Monday, June 7, 2010

A matter of homoiconicity

Somewhere around the late sixties the term “homoiconicity” has been introduced in the computer science community. In fact, the term was older and dates to the 1960, at least according to Wikipedia. Strangely enough, I did not find traces of the term homoiconic or homoiconicity in McIllroy [1]. I was not unable to recover the full text of the paper on TRAC [2]. However, widespread use of the term is due to McKay (along for the very idea of object oriented programming and a good deal of criticism on Lisp – perhaps I will look for some opinions of famous lispers on Smalltalk to make things even) in his Ph.D. dissertation.
The basic idea is simple: program is data. That is to say, the program is represented in the very same format as data. Thus, a program can manipulate programs (and even itself) in the same ways it uses for data. This is great and is the foundation for great and funny meta-programming.
Indeed, references on TRAC should make clear that a structured representation of programs is not needed. TRAC manipulated strings and programs where represented as strings. On the other hand, Lisp manipulates lists and a program is a list. It is quite rare in a discussion on programming languages with a lisper that he does not use the term “homoiconic” somewhere in the discussion, usually before becoming condescending (a proof of this is being developed actively – no trolls have been harmed during the experimentations).
What I find extremely interesting is that this great property was simply obvious in theoretical models. Universal Turing Machines and primitive functions need an enumeration of programs (functions, respectively) in order to manipulate such objects. If such enumeration was not possible, most computer science would not have been created.

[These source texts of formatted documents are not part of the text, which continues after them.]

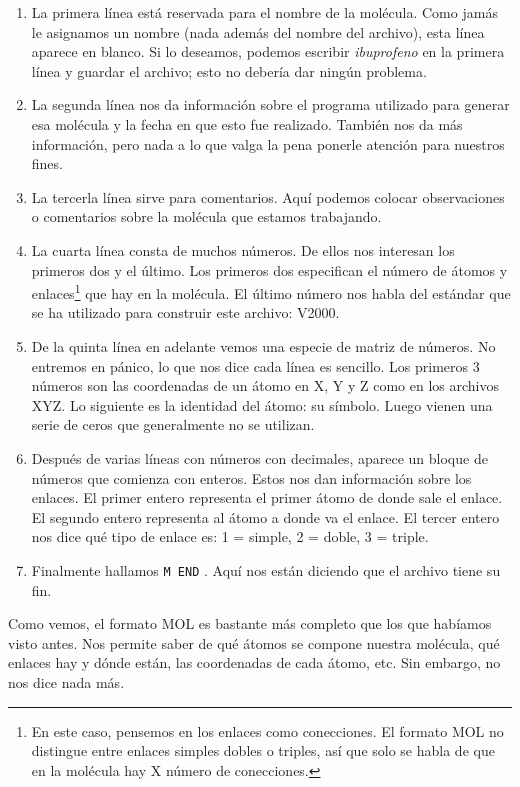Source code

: \documentclass[10pt,letterpaper]{article}
\newcommand{\inlinecode}[1]{
\colorbox{light-gray}{\texttt{#1}}
}
\begin{document}
\begin{enumerate}
\item La primera l\'inea est\'a reservada para el nombre de la mol\'ecula. Como jam\'as le asignamos un nombre (nada adem\'as del nombre del archivo), esta l\'inea aparece en blanco. Si lo deseamos, podemos escribir \textit{ibuprofeno} en la primera l\'inea y guardar el archivo; esto no deber\'ia dar ning\'un problema.
\item La segunda l\'inea nos da informaci\'on sobre el programa utilizado para generar esa mol\'ecula y la fecha en que esto fue realizado. Tambi\'en nos da m\'as informaci\'on, pero nada a lo que valga la pena ponerle atenci\'on para nuestros fines.
\item La tercerla l\'inea sirve para comentarios. Aqu\'i podemos colocar observaciones o comentarios sobre la mol\'ecula que estamos trabajando.
\item La cuarta l\'inea consta de muchos n\'umeros. De ellos nos interesan los primeros dos y el \'ultimo. Los primeros dos especifican el n\'umero de \'atomos y enlaces\footnote{En este caso, pensemos en los enlaces como conecciones. El formato MOL no distingue entre enlaces simples dobles o triples, as\'i que solo se habla de que en la mol\'ecula hay X n\'umero de conecciones.} que hay en la mol\'ecula. El \'ultimo n\'umero nos habla del est\'andar que se ha utilizado para construir este archivo: V2000.
\item De la quinta l\'inea en adelante vemos una especie de matriz de n\'umeros. No entremos en p\'anico, lo que nos dice cada l\'inea es sencillo. Los primeros 3 n\'umeros son las coordenadas de un \'atomo en X, Y y Z como en los archivos XYZ. Lo siguiente es la identidad del \'atomo: su s\'imbolo. Luego vienen una serie de ceros que generalmente no se utilizan.
\item Despu\'es de varias l\'ineas con n\'umeros con decimales, aparece un bloque de n\'umeros que comienza con enteros. Estos nos dan informaci\'on sobre los enlaces. El primer entero representa el primer \'atomo de donde sale el enlace. El segundo entero representa al \'atomo a donde va el enlace. El tercer entero nos dice qu\'e tipo de enlace es: 1 = simple, 2 = doble, 3 = triple.
\item Finalmente hallamos \inlinecode{M END}. Aqu\'i nos est\'an diciendo que el archivo tiene su fin.
\end{enumerate}

Como vemos, el formato MOL es bastante m\'as completo que los que hab\'iamos visto antes. Nos permite saber de qu\'e \'atomos se compone nuestra mol\'ecula, qu\'e enlaces hay y d\'onde est\'an, las coordenadas de cada \'atomo, etc. Sin embargo, no nos dice nada m\'as.\\
\end{document}
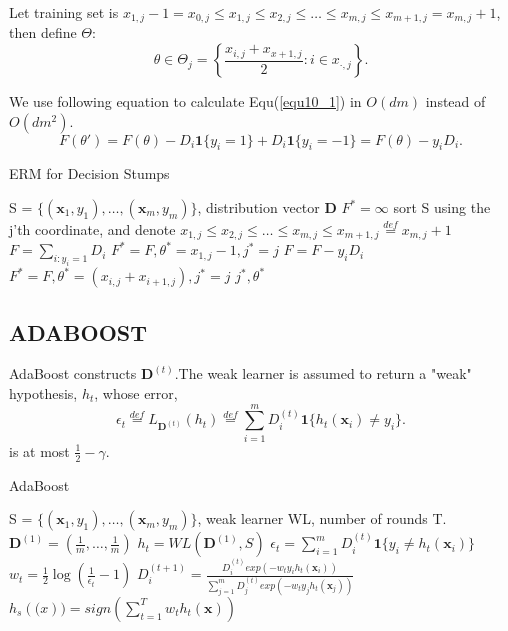 Let training set is $x_{1,j} - 1 = x_{0,j} \le x_{1,j} \le x_{2,j} \le \dots \le x_{m,j} \le x_{m+1, j} = x_{m,j} + 1$,
then define $\Theta$: 
\[
	\theta \in 
	\Theta_j = \left\{
		\frac{x_{i,j}+x_{x+1,j}}{2} : i \in x_{\cdot, j}
	\right\}
.\]

We use following equation to calculate Equ(\ref{equ10_1}) in $O(dm)$ instead of $O(dm^2)$.
\[
	F(\theta') = F(\theta) - D_i \mathbf{1} \{ y_i=1 \} + D_i \mathbf{1} \{ y_i = -1 \} 
	= F(\theta) - y_i D_i
.\]

\begin{algorithm}[h!]
	\caption{ERM for Decision Stumps}	
	\begin{algorithmic}
		\Require S = $\{ (\mathbf{x}_1, y_1), \dots, (\mathbf{x}_m, y_m) \}$,
		distribution vector $\mathbf{D}$
		\Ensure $F^* = \infty$ 
			\State sort S using the j'th coordinate, and denote
			\State $x_{1,j} \le x_{2,j} \le \dots \le x_{m,j} \le x_{m+1,j}
			\overset{def}{=} x_{m,j} + 1$
			\State $F = \sum_{i:y_i=1}D_i$
				\State $F^* = F, \theta^* = x_{1,j}-1,j^*=j$
			\EndIf
				\State $F = F - y_i D_i$
				\State  $F^*=F, \theta^* = (x_{i,j}+x_{i+1,j}), j^* = j$	
				\EndIf
			\EndFor
		\EndFor
		\State\Return $j^*, \theta^*$
	\end{algorithmic}
\end{algorithm}

\subsection{ADABOOST}

AdaBoost constructs $\mathbf{D}^{(t)}$.The weak learner is assumed to return a "weak"
hypothesis, $h_t$, whose error,
\[
	\epsilon_t \overset{def}{=} L_{\mathbf{D}^{(t)}}(h_t) \overset{def}{=}
	\sum\limits^m_{i=1} D^{(t)}_i \mathbf{1} \{ h_t(\mathbf{x}_i) \ne y_i \}
.\]
is at most $\frac{1}{2}-\gamma$.

\begin{algorithm}[h!]
	\caption{AdaBoost}
	\begin{algorithmic}
		\Require S = $\{ (\mathbf{x}_1, y_1), \dots, (\mathbf{x}_m, y_m) \}$,
			weak learner WL, number of rounds T.
		\Ensure $\mathbf{D}^{(1)} = (\frac{1}{m},\dots,\frac{1}{m})$
		\For{$t = 1, \dots, T$ }
			\State $h_t = WL(\mathbf{D}^{(1)},S)$
			\State $\epsilon_t = \sum^m_{i=1} D^{(t)}_i \mathbf{1} \{ y_i \ne h_t( \mathbf{x}_i) \}$
			\State $w_t = \frac{1}{2} \log (\frac{1}{\epsilon_t}-1)$
			\For{$i = 1, \dots, T$ }
			\State $D^{(t+1)}_i = 
			\frac{D^{(t)}_i exp(-w_t y_i h_t(\mathbf{x}_i))}
			{\sum^m_{j=1} D^{(t)}_j exp(-w_t y_j h_t(\mathbf{x}_j))}$	
			\EndFor
		\EndFor
		\State \Return $h_s(\mathbf(x)) = sign \left( \sum^T_{t=1} w_t h_t(\mathbf{x}) \right)$
	\end{algorithmic}
\end{algorithm}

The von Neumann architecture also relies heavily on instructions being represented as numbers and stored along with data. It’s a bit of a pity that this properties have not been naturally ported to programming languages (except from Lisp and some others).
Indeed, we all agree that homoiconicity is a great property in programming languages. In fact, I often find frustrating complete lack of it (e.g., Java is completely not homoiconic, since its main data structure is the Object but Java programs are not even near to being objects – ok, you can always call the compiler get an AST… but this is not what the whole thing is about). Other languages have limited support for it.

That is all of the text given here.